This is a collection of the papers of William George Brown (1870-1932), a missionary to India and professor of Semitic languages and Indology. It consists of materials produced between 1892 and 1932, arranged in four series: I) Typescripts and related notes, II) Lectures, III) Notes and research materials, and IV) Correspondence and records.

Series I comprises two subseries, the first of which contains typescripts of Brown's books and notes related to those books. Titles include: Analysis of Tulsi Das' Ramayana,  Brief History of Missions in India, an unidentified typescript that may be a portion of  Brief History of Missions in India, a descriptive grammar of Burušaskī,  Materials for the History of the Disciples in India, and  Synoptic Gospels. The second subseries includes other typescripts, three of which focus on languages and one of which is a review of  A Comparative and Etymological Dictionary of the Nepali Language, by Ralph Lilley Turner. More detailed analyses of this series' more substantive contents can be found at the series level.

The physical bulk of the collection is located in Series II, which is made up of lecture notes and related materials on China, comparative philology, religion, missionary work, and general linguistics. All lecture materials have been removed from their original binding for preservation purposes. For further information on individual lectures, see content note at the series level.

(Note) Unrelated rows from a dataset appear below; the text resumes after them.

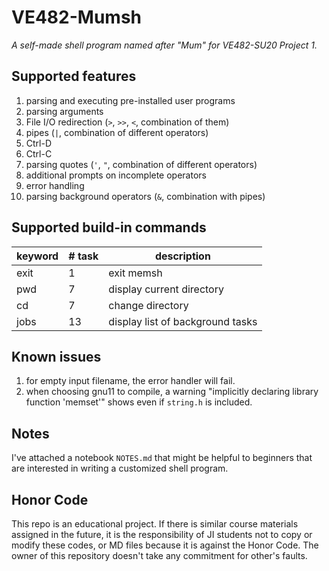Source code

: # VE482-Mumsh
*A self-made shell program named after "Mum" for VE482-SU20 Project 1.*

## Supported features
1. parsing and executing pre-installed user programs
2. parsing arguments
3. File I/O redirection (`>`, `>>`, `<`, combination of them)
4. pipes (`|`, combination of different operators)
5. Ctrl-D
6. Ctrl-C
7. parsing quotes (`'`, `"`, combination of different operators)
8. additional prompts on incomplete operators
9. error handling
10. parsing background operators (`&`, combination with pipes)

## Supported build-in commands
| keyword | \# task | description |
| ------- | ------- | ----------- |
| exit    | 1       | exit memsh  |
| pwd     | 7       | display current directory  |
| cd      | 7       | change directory |
| jobs    | 13      | display list of background tasks |

## Known issues
1. for empty input filename, the error handler will fail.
2. when choosing gnu11 to compile, a warning "implicitly declaring library function 'memset'" shows even if `string.h` is included.

## Notes
I've attached a notebook `NOTES.md` that might be helpful to beginners that are interested in writing a customized shell program.

## Honor Code
This repo is an educational project. If there is similar course materials assigned in the future, it is the responsibility of JI students not to copy or modify these codes, or MD files because it is against the Honor Code. The owner of this repository doesn't take any commitment for other's faults.
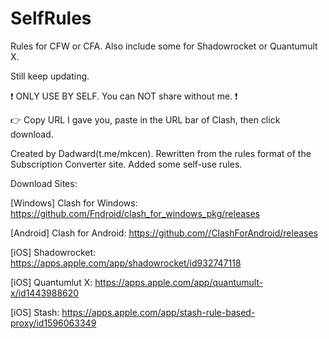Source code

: # SelfRules

Rules for CFW or CFA. Also include some for Shadowrocket or Quantumult X.

Still keep updating.

 
❗ ONLY USE BY SELF. You can NOT share without me. ❗

👉 Copy URL I gave you, paste in the URL bar of Clash, then click download.

 
Created by Dadward(t.me/mkcen). Rewritten from the rules format of the Subscription Converter site. Added some self-use rules.

 
Download Sites:

[Windows] Clash for Windows: https://github.com/Fndroid/clash_for_windows_pkg/releases

[Android] Clash for Android: https://github.com//ClashForAndroid/releases

[iOS] Shadowrocket: https://apps.apple.com/app/shadowrocket/id932747118

[iOS] Quantumlut X: https://apps.apple.com/app/quantumult-x/id1443988620

[iOS] Stash: https://apps.apple.com/app/stash-rule-based-proxy/id1596063349
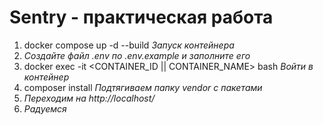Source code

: # Sentry - практическая работа
1. docker compose up -d --build *Запуск контейнера*
2. *Создайте файл .env по .env.example и заполните его*
3. docker exec -it <CONTAINER_ID || CONTAINER_NAME> bash *Войти в контейнер*
4. composer install *Подтягиваем папку vendor с пакетами*
5. *Переходим на http://localhost/*
6. *Радуемся*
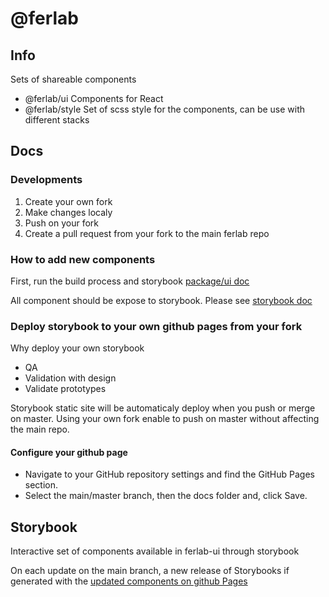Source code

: # @ferlab


## Info

Sets of shareable components 

- @ferlab/ui Components for React
- @ferlab/style Set of scss style for the components, can be use with different stacks

## Docs

### Developments

 1. Create your own fork
 2. Make changes localy
 3. Push on your fork
 4. Create a pull request from your fork to the main ferlab repo


### How to add new components

First, run the build process and storybook [package/ui doc](./packages/ui/README.md)

All component should be expose to storybook. Please see [storybook doc](./storybook/README.md)
### Deploy storybook to your own github pages from your fork

 Why deploy your own storybook

 - QA
 - Validation with design
 - Validate prototypes


 Storybook static site will be automaticaly deploy when you push or merge on master. Using your own fork enable to push on master without affecting the main repo.

 #### Configure your github page

 - Navigate to your GitHub repository settings and find the GitHub Pages section. 
 - Select the main/master branch, then the docs folder and, click Save.
## Storybook

Interactive set of components available in ferlab-ui through storybook

On each update on the main branch, a new release of Storybooks if generated with the [updated components on github Pages](https://ferlab-ste-justine.github.io/ferlab-ui/)
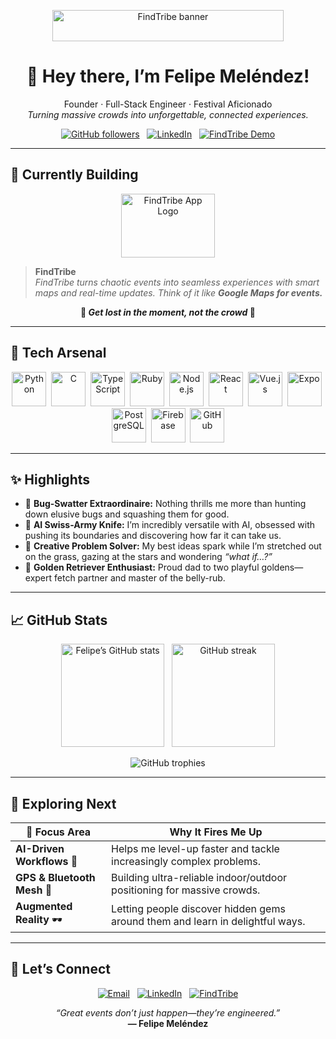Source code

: <!-- ───────────────────────────────────────────────────────────── -->
<!--                          README.md                           -->
<!--      Felipe “FindTribe” Meléndez · Software Visionary        -->
<!-- ───────────────────────────────────────────────────────────── -->

<p align="center">
  <img src="https://res.cloudinary.com/findtribe/image/upload/v1735304299/ylmynmm99tfocefoapkk.png"
       alt="FindTribe banner" width="370" height="50"/>
</p>

<h1 align="center">👋 Hey there, I’m <strong>Felipe Meléndez</strong>!</h1>

<p align="center">
  Founder&nbsp;·&nbsp;Full-Stack Engineer&nbsp;·&nbsp;Festival Aficionado<br/>
  <em>Turning massive crowds into unforgettable, connected experiences.</em>
</p>

<p align="center">
  <a href="https://github.com/felipemelendez"><img src="https://img.shields.io/github/followers/felipemelendez?label=Follow&style=social" alt="GitHub followers"/></a>
  &nbsp;
  <a href="https://www.linkedin.com/in/felipemelendez/"><img src="https://img.shields.io/badge/LinkedIn-Connect-blue?logo=linkedin&logoColor=white&style=flat-square" alt="LinkedIn"/></a>
  &nbsp;
  <a href="https://findtribe.app"><img src="https://img.shields.io/badge/FindTribe-Live Demo-ff69b4?logo=product-hunt&style=flat-square" alt="FindTribe Demo"/></a>
</p>

---

## 🚀 Currently Building
<div align="center">
  <a href="https://findtribe.app">
    <img src="https://res.cloudinary.com/findtribe/image/upload/v1735303320/ycyci3j8szpahrg42zga.png"
         alt="FindTribe App Logo" width="150" height="102"/>
  </a>
</div>

> **FindTribe**  
> *FindTribe turns chaotic events into seamless experiences with smart maps and real-time updates. Think of it like **Google Maps for events.***  

<p align="center"><strong>🧭 <em>Get lost in the moment, not the crowd</em> 🧭</strong></p>

---

## 🧰 Tech Arsenal
<p align="center">
  <img src="https://www.vectorlogo.zone/logos/python/python-icon.svg"            height="55" alt="Python"/>&nbsp;
  <img src="https://upload.wikimedia.org/wikipedia/commons/1/18/C_Programming_Language.svg" height="55" alt="C"/>&nbsp;
  <img src="https://www.vectorlogo.zone/logos/typescriptlang/typescriptlang-icon.svg" height="55" alt="TypeScript"/>&nbsp;
  <img src="https://www.vectorlogo.zone/logos/ruby-lang/ruby-lang-icon.svg"   height="55" alt="Ruby"/>&nbsp;
  <img src="https://www.vectorlogo.zone/logos/nodejs/nodejs-ar21.svg"         height="55" alt="Node.js"/>&nbsp;
  <img src="https://upload.wikimedia.org/wikipedia/commons/4/47/React.svg"    height="55" alt="React"/>&nbsp;
  <img src="https://www.vectorlogo.zone/logos/vuejs/vuejs-icon.svg"           height="55" alt="Vue.js"/>&nbsp;
  <img src="https://user-images.githubusercontent.com/10991489/119416543-285a9800-bcf4-11eb-8755-a9351330ef0d.jpg" height="55" alt="Expo"/>&nbsp;
  <img src="https://www.vectorlogo.zone/logos/postgresql/postgresql-icon.svg" height="55" alt="PostgreSQL"/>&nbsp;
  <img src="https://www.vectorlogo.zone/logos/firebase/firebase-icon.svg"     height="55" alt="Firebase"/>&nbsp;
  <img src="https://www.vectorlogo.zone/logos/github/github-icon.svg"         height="55" alt="GitHub"/>
</p>

---

## ✨ Highlights

- 🐞 **Bug-Swatter Extraordinaire:** Nothing thrills me more than hunting down elusive bugs and squashing them for good.  
- 🤖 **AI Swiss-Army Knife:** I’m incredibly versatile with AI, obsessed with pushing its boundaries and discovering how far it can take us.  
- 🌌 **Creative Problem Solver:** My best ideas spark while I’m stretched out on the grass, gazing at the stars and wondering *“what if…?”*  
- 🐾 **Golden Retriever Enthusiast:** Proud dad to two playful goldens—expert fetch partner and master of the belly-rub.

---

## 📈 GitHub Stats

<p align="center">
  <img src="https://github-readme-stats.vercel.app/api?username=felipemelendez&show_icons=true&theme=tokyonight&hide_title=true" alt="Felipe’s GitHub stats" height="165"/>
  &nbsp;
  <img src="https://streak-stats.demolab.com?user=felipemelendez&theme=tokyonight&hide_border=true&date_format=M%20j%5B%2C%20Y%5D" alt="GitHub streak" height="165"/>
</p>

<p align="center">
  <img src="https://github-profile-trophy.vercel.app/?username=felipemelendez&theme=tokyonight&column=7&margin-w=8&margin-h=8" alt="GitHub trophies"/>
</p>

---

## 🌱 Exploring Next

| 🚀 Focus Area | Why It Fires Me Up |
|--------------|--------------------|
| **AI-Driven Workflows** 🤖 | Helps me level-up faster and tackle increasingly complex problems. |
| **GPS & Bluetooth Mesh** 📡 | Building ultra-reliable indoor/outdoor positioning for massive crowds. |
| **Augmented Reality** 🕶️ | Letting people discover hidden gems around them and learn in delightful ways. |

---

## 🤝 Let’s Connect

<p align="center">
  <a href="mailto:hello@findtribe.app"><img src="https://img.shields.io/badge/Email-hello@findtribe.app-D14836?style=for-the-badge&logo=gmail&logoColor=white" alt="Email"/></a>
  &nbsp;
  <a href="https://www.linkedin.com/in/felipemelendez/"><img src="https://img.shields.io/badge/LinkedIn-Felipe Meléndez-0077B5?style=for-the-badge&logo=linkedin&logoColor=white" alt="LinkedIn"/></a>
  &nbsp;
  <a href="https://findtribe.app"><img src="https://img.shields.io/badge/%F0%9F%93%8A Try FindTribe-ff69b4?style=for-the-badge" alt="FindTribe"/></a>
</p>

<p align="center">
  <em>“Great events don’t just happen—they’re engineered.”</em><br/>
  <strong>— Felipe Meléndez</strong>
</p>

<!-- ───────────────────────────────────────────────────────────── -->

Series III. Notes and research material is divided into two major categories: a. regarding peoples and languages and b. notes on missionaries. The former consists mainly of notes on South Asian and Near Eastern cultures and languages, with particular emphasis on the Mitanni people, who lived approximately from 1500 BC to 1300 BC in modern-day Syria and south-east Anatolia. Some maps and typescripts used for research are included, as well as one folder of Brown's research regarding the Gospels. The second sub-series comprises Brown's handwritten notes on each of his missionaries as well as some groups that were involved with his missionary work. These notes are generally brief. The final folder in the series holds a small number of notes that could not be categorized.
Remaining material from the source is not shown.